Filmone Distribution and Production
- Type: Private
- Industry: Entertainment
- Headquarters: Plot 1378D Joseph Namah Close, Off Karimu Kotun, Victoria Island, Lagos, Nigeria
- Areas served: West Africa
- Key people: Kene Okwuosa (Group CEO)
- Services: Film distribution, DCP encryption and Mastering etc

= FilmOne Distributions =

Film production and distribution company

Filmone is an independent film distribution company in West Africa, headquartered in Lagos, Nigeria. Since 2013, the company has directly distributed local and international film content in the region; creating a channel for the exportation of local theatrical films (to the United Kingdom, United States, and other regions in sub-Saharan Africa) and being a distribution channel for film content from Hollywood.

In 2016, the company signed a pact with Hollywood media company 20th Century Fox, a partnership that has seen to the distribution of films within West Africa such as Independence Day: Resurgence, Logan, Assassin's Creed, and Kingsman: The Golden Circle.

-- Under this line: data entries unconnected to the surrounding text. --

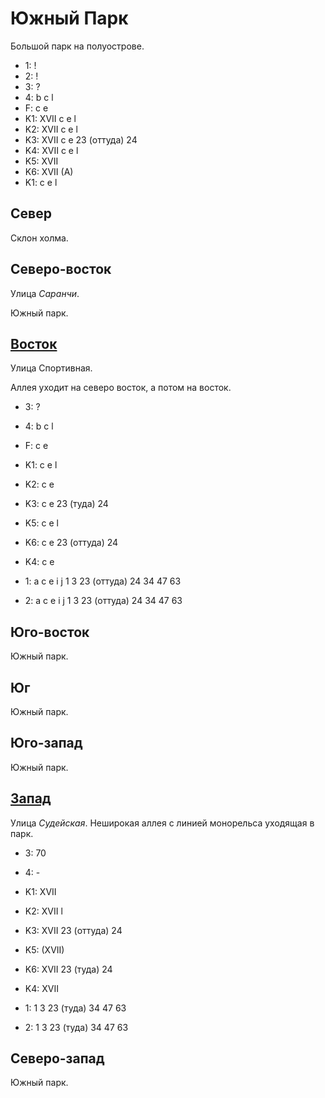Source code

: # Южный Парк

Большой парк на полуострове.

* 1:    !
* 2:    !
* 3:    ?
* 4:    b   c   l
* F:    c   e
* K1:   XVII
        c   e   l
* K2:   XVII
        c   e   l
* K3:   XVII
        c   e
        23 (оттуда) 24
* K4:   XVII
        c   e   l
* K5:   XVII
* K6:   XVII
        (A)
* K1:   c   e   l

## Север

Склон холма.

## Северо-восток

Улица *Саранчи*.

Южный парк.

## [Восток](./11520030.md)

Улица Спортивная.

Аллея уходит на северо восток, а потом на восток.

* 3:    ?
* 4:    b   c   l
* F:    c   e
* K1:   c   e   l
* K2:   c   e
* K3:   c   e
        23 (туда)   24
* K5:   c   e   l

* K6:   c   e
        23 (оттуда) 24
* K4:   c   e
* 1:    a   c   e   i   j
        1   3   23 (оттуда) 24  34  47  63
* 2:    a   c   e   i   j
        1   3   23 (оттуда) 24  34  47  63

## Юго-восток

Южный парк.

## Юг

Южный парк.

## Юго-запад

Южный парк.

## [Запад](./500125.md)

Улица *Судейская*.
Неширокая аллея с линией монорельса уходящая в парк.

* 3:    70
* 4:    -
* K1:   XVII
* K2:   XVII
        l
* K3:   XVII
        23 (оттуда) 24
* K5:   (XVII)

* K6:   XVII
        23 (туда)   24
* K4:   XVII
* 1:    1   3   23 (туда)   34  47  63
* 2:    1   3   23 (туда)   34  47  63

## Северо-запад

Южный парк.
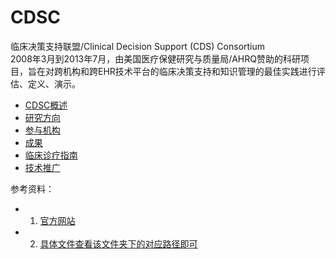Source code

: # CDSC

临床决策支持联盟/Clinical Decision Support (CDS) Consortium                       
2008年3月到2013年7月，由美国医疗保健研究与质量局/AHRQ赞助的科研项目，旨在对跨机构和跨EHR技术平台的临床决策支持和知识管理的最佳实践进行评估、定义、演示。


* [CDSC概述](CDSC_2pp_overview.md)
* [研究方向](Six_specific_research_objectives.md)
* [参与机构](Organizations.md)
* [成果](Accomplishments.md)
* [临床诊疗指南](ClinicalGuidelines.md)
* [技术推广](Dissemination.md)




参考资料：     
* 1. [官方网站](http://www.cdsconsortium.org/default.asp)                
* 2. [具体文件查看该文件夹下的对应路径即可](Accomplishments成果/)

In Nigeria, Filmone has distributed and/or co-produced several blockbuster films such as Half of a Yellow Sun The Wedding Party 1&2, Taxi Driver: Oko Ashewo, Okafor's Law, A Trip to Jamaica, 10 Days in Sun City, King of Boys, Royal Hibiscus Hotel.

==History==
The origin of the company dates back to 2012, when the founding CEO Kene Mkparu, in collaboration with co-founders and members of the board of directors, became the first beneficiary of the Creative and Entertainment Fund provided by The Bank of Industry, with which they kick-started business in December 2012. Founding directors and senior managers of the company are mostly former cinema management staff of Odeon Cinemas, United Kingdom.

In 2014, the company went into partnership with investment giants African Capital Alliance to finance its long term expansion goals.

In 2018, the board of directors appointed co-founders Kene Okwuosa as Group CEO/Managing Director of Filmhouse Cinemas.

== Filmhouse Cinema ==
This is the film exhibition part of the company and a member on the Board of Trustees of the Cinema Exhibitors Association of Nigeria - CEAN.

After opening with a 3-Screen cinema in December 2012, at Leisure Mall, Surulere, Lagos, the company expanded its flagship cinema to 8 screens in 2016, with 5 additional screens located in the neighboring Adeniran Ogunsanya Mall. Since 2012, they have opened two cinemas in Ibadan (at Dugbe and Samonda), one each in Port Harcourt, Benin, Akure, Kano, Lekki, Oniru and Victoria island in Lagos. The company currently operates 11 cinemas across 6 cities in Nigeria

In 2015, the company partnered with Canadian cine-tech giants IMAX to build the first IMAX theater in West Africa – Filmhouse IMAX, Lekki.

American cine-tech giants Mediamation released a statement in April 2019, announcing their partnership with the company to build the first MX4D theater in West Africa. The technology was unveiled when Filmhouse opened a cinema at Landmark Village, Victoria Island, Lagos in November 2019.